**WHAT IS BEING ASKED:**
Check each line below for the word "Mumbai", and copy those that have it.

**RECORDS TO USE:**

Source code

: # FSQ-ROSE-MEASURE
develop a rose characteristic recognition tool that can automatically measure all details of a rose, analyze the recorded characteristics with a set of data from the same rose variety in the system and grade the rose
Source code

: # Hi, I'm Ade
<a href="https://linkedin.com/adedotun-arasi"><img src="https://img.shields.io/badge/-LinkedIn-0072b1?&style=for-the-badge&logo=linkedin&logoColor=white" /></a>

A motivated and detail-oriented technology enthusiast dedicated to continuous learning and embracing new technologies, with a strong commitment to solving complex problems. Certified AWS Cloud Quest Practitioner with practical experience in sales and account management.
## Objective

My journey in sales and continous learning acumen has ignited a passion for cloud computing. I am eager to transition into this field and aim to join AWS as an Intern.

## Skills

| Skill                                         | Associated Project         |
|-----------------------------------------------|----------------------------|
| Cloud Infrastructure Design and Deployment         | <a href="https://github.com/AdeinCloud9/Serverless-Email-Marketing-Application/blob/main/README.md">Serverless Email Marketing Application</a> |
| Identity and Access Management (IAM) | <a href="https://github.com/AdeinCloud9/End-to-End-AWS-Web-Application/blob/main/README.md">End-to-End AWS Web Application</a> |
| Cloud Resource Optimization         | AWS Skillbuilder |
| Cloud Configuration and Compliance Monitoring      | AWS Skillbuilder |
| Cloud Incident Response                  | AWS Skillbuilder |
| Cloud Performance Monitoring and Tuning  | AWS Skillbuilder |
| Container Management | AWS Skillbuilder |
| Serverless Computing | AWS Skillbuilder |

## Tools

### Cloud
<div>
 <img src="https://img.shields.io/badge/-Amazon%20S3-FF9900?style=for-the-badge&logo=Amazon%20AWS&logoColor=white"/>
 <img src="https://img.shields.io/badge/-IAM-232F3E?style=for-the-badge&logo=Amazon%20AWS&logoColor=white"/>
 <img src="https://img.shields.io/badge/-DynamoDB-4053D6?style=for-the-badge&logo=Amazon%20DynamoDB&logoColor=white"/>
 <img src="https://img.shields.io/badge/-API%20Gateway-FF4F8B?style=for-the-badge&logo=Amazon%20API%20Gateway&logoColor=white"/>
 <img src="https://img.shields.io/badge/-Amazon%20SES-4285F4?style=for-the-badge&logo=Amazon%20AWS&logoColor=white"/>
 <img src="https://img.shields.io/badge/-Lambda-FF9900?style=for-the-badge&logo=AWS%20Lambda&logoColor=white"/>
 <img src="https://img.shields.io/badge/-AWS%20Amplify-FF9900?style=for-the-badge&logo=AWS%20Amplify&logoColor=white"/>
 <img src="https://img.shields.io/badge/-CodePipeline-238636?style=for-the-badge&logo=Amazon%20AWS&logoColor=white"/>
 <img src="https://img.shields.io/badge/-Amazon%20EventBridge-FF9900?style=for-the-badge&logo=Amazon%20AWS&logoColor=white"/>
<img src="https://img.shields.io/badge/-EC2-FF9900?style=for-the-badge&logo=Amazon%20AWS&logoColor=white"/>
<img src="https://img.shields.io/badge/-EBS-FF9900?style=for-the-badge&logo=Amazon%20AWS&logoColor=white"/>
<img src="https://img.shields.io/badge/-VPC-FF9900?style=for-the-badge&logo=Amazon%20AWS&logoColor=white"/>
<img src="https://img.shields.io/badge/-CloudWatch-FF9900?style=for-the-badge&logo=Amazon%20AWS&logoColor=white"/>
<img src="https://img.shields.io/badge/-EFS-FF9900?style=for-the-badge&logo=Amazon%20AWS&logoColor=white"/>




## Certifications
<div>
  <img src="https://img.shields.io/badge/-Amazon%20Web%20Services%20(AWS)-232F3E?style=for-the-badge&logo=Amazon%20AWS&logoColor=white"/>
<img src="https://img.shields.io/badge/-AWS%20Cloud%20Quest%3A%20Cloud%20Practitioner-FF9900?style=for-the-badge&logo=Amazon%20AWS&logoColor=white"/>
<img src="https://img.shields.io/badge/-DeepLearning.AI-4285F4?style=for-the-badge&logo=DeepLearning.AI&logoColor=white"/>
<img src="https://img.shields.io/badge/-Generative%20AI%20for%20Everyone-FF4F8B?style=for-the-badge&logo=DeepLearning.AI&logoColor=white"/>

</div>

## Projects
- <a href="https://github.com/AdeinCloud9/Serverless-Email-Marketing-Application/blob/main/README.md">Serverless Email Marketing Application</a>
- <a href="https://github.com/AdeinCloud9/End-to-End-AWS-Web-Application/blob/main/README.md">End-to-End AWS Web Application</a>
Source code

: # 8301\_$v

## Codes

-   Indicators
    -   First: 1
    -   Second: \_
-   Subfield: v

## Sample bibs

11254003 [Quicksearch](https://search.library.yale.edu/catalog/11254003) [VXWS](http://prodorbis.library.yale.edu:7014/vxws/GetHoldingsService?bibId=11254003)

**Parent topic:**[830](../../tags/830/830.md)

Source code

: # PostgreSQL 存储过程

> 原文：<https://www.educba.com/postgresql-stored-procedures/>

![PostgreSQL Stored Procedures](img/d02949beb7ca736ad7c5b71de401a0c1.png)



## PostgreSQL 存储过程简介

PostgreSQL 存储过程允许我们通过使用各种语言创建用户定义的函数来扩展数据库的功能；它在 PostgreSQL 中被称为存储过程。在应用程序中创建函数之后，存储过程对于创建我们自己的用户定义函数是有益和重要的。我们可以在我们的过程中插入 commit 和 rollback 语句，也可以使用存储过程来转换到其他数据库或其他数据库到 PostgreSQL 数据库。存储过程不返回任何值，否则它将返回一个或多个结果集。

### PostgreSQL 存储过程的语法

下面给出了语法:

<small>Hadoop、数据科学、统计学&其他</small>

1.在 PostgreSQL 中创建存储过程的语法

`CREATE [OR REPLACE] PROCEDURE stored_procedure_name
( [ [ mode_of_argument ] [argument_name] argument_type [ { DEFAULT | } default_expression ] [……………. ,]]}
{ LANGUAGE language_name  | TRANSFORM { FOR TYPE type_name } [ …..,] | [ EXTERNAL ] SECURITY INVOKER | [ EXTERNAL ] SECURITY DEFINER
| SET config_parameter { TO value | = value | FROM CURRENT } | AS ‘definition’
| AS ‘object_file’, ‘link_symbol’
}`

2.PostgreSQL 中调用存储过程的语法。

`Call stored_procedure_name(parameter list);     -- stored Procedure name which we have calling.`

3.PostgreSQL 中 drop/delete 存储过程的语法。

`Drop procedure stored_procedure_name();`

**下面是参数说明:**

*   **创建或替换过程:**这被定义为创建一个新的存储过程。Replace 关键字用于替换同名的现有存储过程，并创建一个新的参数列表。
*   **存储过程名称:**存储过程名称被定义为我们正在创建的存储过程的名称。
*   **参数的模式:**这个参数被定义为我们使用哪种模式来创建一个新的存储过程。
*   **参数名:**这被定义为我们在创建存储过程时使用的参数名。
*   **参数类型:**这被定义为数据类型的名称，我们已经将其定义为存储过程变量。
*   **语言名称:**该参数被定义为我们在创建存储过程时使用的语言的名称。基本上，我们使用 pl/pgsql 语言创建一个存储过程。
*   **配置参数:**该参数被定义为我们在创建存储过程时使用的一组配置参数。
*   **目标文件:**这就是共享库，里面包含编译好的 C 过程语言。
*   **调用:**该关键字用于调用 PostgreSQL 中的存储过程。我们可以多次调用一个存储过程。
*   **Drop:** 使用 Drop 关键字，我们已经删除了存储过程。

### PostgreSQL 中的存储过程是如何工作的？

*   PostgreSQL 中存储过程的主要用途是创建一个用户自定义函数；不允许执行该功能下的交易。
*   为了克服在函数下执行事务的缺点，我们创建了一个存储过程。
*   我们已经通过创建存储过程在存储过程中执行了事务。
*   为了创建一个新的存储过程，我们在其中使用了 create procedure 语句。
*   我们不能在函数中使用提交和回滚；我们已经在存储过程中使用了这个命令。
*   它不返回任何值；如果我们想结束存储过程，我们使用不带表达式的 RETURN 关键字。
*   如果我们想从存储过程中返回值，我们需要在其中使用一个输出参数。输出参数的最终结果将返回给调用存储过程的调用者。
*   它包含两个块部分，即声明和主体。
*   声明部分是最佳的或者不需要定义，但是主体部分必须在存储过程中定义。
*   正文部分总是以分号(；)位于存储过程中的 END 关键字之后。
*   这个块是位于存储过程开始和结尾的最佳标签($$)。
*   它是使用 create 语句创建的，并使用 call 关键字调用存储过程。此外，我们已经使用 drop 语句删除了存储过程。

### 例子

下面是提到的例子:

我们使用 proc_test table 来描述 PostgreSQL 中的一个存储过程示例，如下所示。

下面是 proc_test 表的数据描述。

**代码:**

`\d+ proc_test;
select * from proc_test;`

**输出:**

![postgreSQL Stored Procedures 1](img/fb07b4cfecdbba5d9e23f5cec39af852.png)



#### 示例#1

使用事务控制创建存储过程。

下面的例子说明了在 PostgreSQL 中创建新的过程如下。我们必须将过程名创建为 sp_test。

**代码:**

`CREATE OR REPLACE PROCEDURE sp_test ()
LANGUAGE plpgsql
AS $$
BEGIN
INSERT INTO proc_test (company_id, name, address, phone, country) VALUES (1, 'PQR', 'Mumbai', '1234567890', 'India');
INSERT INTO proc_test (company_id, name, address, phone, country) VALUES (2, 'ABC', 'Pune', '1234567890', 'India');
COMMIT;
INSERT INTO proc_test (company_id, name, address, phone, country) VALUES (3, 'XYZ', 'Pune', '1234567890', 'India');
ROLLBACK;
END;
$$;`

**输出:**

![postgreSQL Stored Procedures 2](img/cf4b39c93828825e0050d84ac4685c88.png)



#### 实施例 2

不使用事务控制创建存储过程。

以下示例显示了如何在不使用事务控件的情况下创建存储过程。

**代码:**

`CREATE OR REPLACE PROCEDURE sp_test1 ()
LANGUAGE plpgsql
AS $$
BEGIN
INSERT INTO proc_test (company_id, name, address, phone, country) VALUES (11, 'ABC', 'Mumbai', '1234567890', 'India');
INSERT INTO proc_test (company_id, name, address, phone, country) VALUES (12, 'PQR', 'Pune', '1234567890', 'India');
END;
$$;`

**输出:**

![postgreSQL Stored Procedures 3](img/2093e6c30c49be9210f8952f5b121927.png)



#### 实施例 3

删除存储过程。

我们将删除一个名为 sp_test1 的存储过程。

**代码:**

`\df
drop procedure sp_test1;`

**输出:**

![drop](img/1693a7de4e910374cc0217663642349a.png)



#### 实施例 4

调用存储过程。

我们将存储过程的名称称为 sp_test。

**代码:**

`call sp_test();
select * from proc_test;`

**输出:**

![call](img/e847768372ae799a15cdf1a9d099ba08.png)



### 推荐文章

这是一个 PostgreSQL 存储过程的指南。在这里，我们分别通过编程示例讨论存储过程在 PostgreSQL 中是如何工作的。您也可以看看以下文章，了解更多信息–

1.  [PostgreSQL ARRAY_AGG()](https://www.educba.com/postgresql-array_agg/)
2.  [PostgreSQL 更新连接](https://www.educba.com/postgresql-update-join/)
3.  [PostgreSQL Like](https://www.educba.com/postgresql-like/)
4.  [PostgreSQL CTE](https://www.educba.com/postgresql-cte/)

**ANSWER BOX:**
INSERT INTO proc_test (company_id, name, address, phone, country) VALUES (1, 'PQR', 'Mumbai', '1234567890', 'India');
INSERT INTO proc_test (company_id, name, address, phone, country) VALUES (11, 'ABC', 'Mumbai', '1234567890', 'India');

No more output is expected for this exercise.